- [TASK INSTRUCTIONS]:
Find how many lines of the following entries contain "user". Reply with the number alone.

─── SOURCE RECORDS

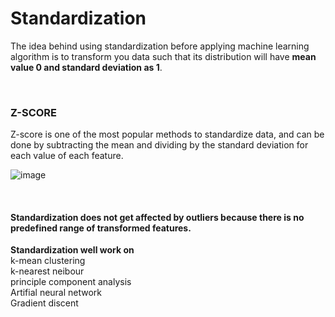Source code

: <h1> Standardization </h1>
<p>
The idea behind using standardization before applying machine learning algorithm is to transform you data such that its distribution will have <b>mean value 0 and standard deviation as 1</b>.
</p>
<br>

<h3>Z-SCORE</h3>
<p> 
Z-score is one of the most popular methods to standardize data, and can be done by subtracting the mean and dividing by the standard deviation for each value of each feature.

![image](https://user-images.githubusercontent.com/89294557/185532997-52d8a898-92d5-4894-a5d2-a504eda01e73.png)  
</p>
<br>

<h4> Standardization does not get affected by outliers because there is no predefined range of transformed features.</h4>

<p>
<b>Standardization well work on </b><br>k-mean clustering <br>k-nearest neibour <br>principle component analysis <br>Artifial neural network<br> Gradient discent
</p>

──────
─── SOURCE RECORDS

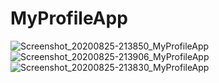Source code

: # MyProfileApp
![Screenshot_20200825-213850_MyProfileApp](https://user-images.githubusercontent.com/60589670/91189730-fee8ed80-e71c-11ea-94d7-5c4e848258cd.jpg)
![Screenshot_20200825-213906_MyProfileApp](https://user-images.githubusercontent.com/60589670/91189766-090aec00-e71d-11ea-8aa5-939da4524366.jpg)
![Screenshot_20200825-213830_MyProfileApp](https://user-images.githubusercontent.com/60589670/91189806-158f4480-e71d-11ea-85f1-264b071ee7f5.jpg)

──────

- [ANSWER SECTION]:
4